The Israeli military said its Iron Dome rocket defence system intercepted some of the incoming projectiles, while others caused only minimal damage. There were no Israeli casualties.
The Syrian capital of Damascus shook with sounds of explosions just before dawn, and firing by Syrian air defences over the city was heard throughout the night. An Israeli official said Israel was targeting Iranian positions inside Syria.
Lt.-Col. Jonathan Conricus, a military spokesperson, said Iran's Al Quds force fired the rockets at several Israeli bases, though he would not say how Israel determined the Iranian involvement. The incoming attack set off air raid sirens in the Israeli-controlled Golan, which was captured from Syria in the 1967 war.
Israel "views this Iranian attack very severely," Conricus told reporters. He said Israel had responded, but did not provide details.
"This event is not over," he said.
The Syrian state news agency SANA, citing a military source, said Israeli rocket fire struck several Syrian air defence positions, a radar site and an ammunition depot.
The country's air defences had brought down "tens of Israeli rockets," some of them south of Homs, according to SANA.
Earlier, SANA and a war monitor reported artillery fire from Israeli-held territory at Baath City in Quneitra province.
The war monitor, the Syrian Observatory for Human Rights, said rockets were fired at military positions of the Syrian army and allied forces in Baath City.
The hostilities came a night after Syria accused Israel of striking one of its military bases south of Damascus, an attack that the Syrian Observatory said killed 15 people, including eight Iranians.
Tensions have recently surged between Israel and Syria, where Iranian and Lebanese Hezbollah forces have been helping Damascus beat back a seven-year-old rebellion.
Tensions flaring
Fearing that Iran and Hezbollah are setting up a Lebanese-Syrian front against it, Israel has occasionally struck at their forces.
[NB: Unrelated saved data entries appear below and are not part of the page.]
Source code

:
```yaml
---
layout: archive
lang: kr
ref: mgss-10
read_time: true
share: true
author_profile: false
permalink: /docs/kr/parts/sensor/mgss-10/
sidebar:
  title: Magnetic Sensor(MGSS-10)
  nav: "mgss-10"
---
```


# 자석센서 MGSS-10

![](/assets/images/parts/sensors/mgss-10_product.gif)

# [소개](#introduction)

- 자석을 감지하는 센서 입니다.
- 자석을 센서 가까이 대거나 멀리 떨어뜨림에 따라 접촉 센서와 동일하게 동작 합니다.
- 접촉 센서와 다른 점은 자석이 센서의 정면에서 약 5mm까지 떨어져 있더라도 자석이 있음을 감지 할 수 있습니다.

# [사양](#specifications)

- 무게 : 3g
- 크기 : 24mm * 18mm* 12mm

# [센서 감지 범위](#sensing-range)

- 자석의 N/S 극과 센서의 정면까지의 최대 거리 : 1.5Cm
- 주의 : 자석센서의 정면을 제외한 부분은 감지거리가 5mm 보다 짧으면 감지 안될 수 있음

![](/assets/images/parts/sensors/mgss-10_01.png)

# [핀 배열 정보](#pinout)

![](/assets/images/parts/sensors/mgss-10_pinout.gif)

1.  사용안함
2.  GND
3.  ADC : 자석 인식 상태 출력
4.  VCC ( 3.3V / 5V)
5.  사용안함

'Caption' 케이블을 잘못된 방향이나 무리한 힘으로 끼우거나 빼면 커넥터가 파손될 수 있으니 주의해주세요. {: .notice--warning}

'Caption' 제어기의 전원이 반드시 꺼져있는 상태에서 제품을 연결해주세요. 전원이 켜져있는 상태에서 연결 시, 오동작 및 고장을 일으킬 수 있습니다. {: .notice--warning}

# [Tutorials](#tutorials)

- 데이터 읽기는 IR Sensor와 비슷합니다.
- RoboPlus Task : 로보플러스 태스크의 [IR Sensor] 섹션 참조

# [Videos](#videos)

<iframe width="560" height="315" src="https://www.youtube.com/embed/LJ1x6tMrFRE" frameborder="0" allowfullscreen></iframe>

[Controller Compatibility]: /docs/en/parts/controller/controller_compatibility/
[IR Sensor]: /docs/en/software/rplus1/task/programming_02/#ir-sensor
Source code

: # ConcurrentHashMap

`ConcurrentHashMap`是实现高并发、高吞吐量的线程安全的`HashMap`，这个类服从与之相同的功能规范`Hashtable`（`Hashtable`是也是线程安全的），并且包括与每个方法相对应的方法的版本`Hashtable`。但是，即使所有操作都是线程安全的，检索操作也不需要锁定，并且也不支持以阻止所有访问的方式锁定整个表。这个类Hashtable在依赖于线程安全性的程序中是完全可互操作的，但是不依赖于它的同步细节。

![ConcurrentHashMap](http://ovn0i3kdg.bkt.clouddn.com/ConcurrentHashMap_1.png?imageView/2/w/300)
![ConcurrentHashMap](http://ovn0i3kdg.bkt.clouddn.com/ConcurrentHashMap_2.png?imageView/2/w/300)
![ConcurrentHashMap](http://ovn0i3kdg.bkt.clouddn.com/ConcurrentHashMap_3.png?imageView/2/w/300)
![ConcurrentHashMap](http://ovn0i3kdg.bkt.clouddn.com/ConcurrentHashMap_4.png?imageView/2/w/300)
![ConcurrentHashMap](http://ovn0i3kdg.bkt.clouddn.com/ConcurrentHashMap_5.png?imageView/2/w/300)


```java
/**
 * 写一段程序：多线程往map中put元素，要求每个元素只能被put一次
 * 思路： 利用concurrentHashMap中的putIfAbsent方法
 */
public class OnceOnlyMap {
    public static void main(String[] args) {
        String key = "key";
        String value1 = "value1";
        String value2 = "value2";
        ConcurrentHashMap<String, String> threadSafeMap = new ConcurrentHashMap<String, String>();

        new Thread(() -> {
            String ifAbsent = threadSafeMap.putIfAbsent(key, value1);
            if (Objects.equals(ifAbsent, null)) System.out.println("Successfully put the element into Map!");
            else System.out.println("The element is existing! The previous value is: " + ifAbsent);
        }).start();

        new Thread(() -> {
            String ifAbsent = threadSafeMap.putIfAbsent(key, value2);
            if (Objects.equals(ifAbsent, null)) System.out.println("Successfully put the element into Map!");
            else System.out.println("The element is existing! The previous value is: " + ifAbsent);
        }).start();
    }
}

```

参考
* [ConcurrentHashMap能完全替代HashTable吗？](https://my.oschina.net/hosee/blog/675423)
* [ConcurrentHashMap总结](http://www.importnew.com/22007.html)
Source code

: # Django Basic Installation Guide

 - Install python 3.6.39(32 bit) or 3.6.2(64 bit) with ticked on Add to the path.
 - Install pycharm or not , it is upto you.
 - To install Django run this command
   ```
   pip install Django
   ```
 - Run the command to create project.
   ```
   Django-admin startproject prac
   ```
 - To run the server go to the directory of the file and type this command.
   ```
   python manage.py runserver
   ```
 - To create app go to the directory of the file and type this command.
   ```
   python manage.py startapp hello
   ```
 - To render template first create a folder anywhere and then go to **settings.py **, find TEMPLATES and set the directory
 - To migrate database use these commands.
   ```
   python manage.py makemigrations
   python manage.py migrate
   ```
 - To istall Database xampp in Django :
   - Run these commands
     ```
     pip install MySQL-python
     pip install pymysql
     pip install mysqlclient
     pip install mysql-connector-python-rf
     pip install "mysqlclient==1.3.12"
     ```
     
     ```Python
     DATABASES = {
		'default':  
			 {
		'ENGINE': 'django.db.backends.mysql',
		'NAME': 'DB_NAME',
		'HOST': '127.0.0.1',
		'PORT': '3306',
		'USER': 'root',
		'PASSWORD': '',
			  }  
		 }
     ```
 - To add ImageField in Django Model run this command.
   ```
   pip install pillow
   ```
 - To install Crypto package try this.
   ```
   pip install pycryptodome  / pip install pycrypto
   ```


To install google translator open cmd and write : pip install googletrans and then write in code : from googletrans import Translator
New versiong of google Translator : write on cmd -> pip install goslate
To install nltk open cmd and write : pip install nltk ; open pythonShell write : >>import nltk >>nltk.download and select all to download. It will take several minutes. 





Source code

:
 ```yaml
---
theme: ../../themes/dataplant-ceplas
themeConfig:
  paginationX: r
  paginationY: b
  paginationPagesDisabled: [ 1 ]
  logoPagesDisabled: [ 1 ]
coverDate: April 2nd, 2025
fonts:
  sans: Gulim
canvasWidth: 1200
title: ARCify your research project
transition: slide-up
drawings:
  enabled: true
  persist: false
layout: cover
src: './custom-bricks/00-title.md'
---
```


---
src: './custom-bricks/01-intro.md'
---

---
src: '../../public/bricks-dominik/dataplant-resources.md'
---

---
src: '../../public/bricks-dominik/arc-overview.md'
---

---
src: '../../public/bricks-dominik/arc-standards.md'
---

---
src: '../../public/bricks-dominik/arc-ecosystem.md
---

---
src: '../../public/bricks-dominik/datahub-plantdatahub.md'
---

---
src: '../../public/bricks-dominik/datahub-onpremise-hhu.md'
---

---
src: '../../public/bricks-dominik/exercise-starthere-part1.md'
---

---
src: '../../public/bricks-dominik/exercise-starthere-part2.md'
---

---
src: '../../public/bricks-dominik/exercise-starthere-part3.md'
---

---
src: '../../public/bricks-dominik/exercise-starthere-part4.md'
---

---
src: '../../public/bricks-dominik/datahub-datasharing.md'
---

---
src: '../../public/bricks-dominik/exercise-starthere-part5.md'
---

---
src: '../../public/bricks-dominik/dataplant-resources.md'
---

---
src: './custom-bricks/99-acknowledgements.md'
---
Iran blamed it for an April 9 airstrike that killed seven of its military personnel in Syria, and vowed revenge.
Conricus said that, in Thursday's attack, around 20 projectiles, most likely rockets, were fired by the Quds Force, an external arm of the Iranian Revolutionary Guards Corps, around 12.10 a.m. local time.
Expectations of a regional flare-up were stoked by U.S. President Donald Trump's announcement on Tuesday that he was withdrawing from the Iranian nuclear deal. Hours later, Israeli rockets targeted a military base in Kisweh, a city just south of Damascus, a commander in the pro-Syrian government regional alliance said.
Israel has neither confirmed or denied responsibility for that strike.